Same-sex marriage became legal in England and Wales in March 2014, and shortly followed in Scotland in December 2014.

Northern Ireland Secretary of State Karen Bradley has said that if the issue came before Parliament, they would allow a free vote on it.

“In accordance with the Belfast Agreement, this is a devolved matter which should be addressed in the NI Assembly; but the power of the Westminster Parliament to legislate remains unaffected,” she stated in a written answer.

“If this issue were to be raised in Westminster, the Government’s policy is to allow a free vote on matters of conscience such as equal marriage.”

Patrick Corrigan of the Love Equality campaign for civil marriage equality said: “The outcome of the political talks has been deeply disappointing.

“Even if the parties had reached a deal on the basis of the widely reported draft, marriage equality legislation at Stormont would have been doomed to failure, given the lack of agreement on reforming the Petition of Concern.

“We have no confidence in the prospects of the proposed review of the Petition of Concern, given the failure of the parties to agree any reform as part of the talks themselves.”

Related: Why we must act now to bring marriage equality to Northern Ireland

He added: “Sadly, equal marriage appears not to have been a sufficient political priority in these talks. On the basis of the leaked deal, Northern Ireland’s LGBT community was looking at the prospect of four more years of second-class citizenship.

“That is not good enough and we demand change.

“We are calling on the UK Government to introduce legislation at the earliest opportunity to bring Northern Ireland’s laws on marriage equality into line with the rest of the UK.

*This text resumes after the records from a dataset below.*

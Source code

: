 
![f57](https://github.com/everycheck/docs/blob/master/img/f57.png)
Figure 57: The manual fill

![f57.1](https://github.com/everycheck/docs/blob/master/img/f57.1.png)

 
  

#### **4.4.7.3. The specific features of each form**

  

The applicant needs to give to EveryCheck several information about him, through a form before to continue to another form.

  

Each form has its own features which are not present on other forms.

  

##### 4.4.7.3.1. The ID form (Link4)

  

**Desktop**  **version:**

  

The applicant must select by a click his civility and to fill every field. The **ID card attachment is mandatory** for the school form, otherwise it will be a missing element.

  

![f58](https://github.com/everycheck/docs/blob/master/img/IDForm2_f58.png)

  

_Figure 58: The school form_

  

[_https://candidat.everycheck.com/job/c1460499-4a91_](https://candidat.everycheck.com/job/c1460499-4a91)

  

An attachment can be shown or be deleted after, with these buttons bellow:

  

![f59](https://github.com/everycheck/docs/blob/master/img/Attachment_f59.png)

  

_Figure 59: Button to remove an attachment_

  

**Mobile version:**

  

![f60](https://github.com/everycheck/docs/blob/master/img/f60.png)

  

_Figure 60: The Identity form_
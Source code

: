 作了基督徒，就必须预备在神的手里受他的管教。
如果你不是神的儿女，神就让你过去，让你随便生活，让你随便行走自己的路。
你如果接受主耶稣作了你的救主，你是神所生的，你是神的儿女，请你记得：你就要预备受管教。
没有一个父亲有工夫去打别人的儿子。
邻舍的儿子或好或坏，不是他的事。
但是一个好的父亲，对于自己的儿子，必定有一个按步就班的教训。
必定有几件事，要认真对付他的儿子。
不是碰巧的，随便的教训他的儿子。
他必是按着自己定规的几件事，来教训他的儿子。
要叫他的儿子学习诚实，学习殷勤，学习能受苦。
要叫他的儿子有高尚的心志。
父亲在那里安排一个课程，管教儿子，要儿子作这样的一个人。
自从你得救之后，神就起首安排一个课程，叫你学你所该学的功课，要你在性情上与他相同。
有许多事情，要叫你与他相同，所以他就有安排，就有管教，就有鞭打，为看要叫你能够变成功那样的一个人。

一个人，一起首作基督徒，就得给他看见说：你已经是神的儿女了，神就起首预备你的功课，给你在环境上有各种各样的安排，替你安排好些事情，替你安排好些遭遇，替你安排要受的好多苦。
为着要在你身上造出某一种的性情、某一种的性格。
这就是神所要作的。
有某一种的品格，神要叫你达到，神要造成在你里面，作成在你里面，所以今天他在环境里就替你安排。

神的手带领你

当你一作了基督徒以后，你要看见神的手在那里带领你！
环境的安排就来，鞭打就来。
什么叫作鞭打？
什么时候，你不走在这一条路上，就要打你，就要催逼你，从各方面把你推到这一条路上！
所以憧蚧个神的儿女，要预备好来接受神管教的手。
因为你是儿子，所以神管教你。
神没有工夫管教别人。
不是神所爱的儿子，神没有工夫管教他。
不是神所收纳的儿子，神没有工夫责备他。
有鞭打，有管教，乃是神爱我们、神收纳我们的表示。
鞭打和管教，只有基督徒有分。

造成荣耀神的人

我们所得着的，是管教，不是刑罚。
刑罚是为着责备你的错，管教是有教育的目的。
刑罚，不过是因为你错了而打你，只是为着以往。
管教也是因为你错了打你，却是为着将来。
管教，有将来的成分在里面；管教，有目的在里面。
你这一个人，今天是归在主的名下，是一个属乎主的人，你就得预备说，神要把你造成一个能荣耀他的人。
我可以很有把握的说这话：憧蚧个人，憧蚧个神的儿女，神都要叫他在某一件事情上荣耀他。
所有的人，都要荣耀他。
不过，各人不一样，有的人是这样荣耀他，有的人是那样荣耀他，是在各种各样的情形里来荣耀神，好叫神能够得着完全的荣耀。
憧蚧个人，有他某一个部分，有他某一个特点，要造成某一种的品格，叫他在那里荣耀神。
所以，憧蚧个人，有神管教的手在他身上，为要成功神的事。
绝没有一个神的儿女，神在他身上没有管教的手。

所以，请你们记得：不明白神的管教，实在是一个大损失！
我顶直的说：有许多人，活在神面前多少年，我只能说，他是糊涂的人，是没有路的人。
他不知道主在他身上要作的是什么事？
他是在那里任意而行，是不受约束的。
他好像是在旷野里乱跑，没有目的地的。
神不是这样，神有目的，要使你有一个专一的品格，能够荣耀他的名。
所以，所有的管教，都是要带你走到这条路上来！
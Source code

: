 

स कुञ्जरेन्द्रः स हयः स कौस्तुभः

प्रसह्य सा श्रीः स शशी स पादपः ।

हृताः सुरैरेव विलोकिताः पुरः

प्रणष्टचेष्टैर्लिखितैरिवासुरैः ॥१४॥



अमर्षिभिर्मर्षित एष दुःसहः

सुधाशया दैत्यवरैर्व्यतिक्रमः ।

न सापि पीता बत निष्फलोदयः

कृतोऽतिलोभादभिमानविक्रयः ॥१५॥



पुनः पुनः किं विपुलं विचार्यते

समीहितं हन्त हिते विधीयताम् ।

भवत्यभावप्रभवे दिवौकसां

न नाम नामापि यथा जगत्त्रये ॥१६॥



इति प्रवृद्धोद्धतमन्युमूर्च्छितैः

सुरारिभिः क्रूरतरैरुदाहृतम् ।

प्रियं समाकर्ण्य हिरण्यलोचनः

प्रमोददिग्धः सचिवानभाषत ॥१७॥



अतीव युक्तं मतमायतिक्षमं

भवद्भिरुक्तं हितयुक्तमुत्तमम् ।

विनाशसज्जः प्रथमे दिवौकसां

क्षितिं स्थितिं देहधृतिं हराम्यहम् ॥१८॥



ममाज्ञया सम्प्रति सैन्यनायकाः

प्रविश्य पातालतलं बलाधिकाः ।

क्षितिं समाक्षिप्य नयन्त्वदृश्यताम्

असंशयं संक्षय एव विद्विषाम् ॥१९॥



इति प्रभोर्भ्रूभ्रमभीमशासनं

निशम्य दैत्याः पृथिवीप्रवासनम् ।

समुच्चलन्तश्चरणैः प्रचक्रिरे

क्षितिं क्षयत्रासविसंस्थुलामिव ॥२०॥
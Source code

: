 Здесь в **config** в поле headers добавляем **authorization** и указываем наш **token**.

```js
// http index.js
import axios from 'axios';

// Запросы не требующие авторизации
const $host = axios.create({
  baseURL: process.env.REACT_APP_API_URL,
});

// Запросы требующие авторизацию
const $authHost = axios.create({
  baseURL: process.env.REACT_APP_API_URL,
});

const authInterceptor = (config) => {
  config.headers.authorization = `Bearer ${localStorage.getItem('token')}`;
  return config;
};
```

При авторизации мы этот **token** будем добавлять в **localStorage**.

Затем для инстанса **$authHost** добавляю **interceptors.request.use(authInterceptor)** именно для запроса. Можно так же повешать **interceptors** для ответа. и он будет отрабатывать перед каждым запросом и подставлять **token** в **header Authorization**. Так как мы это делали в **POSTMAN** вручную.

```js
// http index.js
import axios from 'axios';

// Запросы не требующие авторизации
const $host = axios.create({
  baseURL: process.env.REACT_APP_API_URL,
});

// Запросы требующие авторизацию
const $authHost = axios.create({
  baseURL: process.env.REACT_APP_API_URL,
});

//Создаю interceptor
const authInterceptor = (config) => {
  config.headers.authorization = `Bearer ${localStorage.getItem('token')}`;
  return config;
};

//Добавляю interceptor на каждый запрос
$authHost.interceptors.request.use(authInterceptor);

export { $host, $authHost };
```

“We welcome the positive tone of the Secretary of State’s answer today, that the government would allow a free vote on the issue, but it falls short of what is now required.

“In every other jurisdiction in the UK and Ireland, it has been government legislation which has ensured equality for same-sex couples. The rights of LGBT people in Northern Ireland to be treated equally should not be left to the lottery of the Private Member’s Bill process.

“The Government can fix this problem and be assured of overwhelming support across both Houses of Parliament. It should do so without further delay.”

Last week, a group of LGBTQ teenagers delivered a petition of more than 14,000 signatures to the Secretary of State’s office calling for the UK government to deliver marriage equality legislation at Westminster.

In November 2015, a majority of MLAs in the Assembly voted to support equal marriage, but the measure was blocked by the DUP using a Petition of Concern, a voting mechanism designed to protect the rights of minorities in Northern Ireland.

What’s more, according to a poll in 2016, 70% of the Northern Irish public were in support of marriage equality.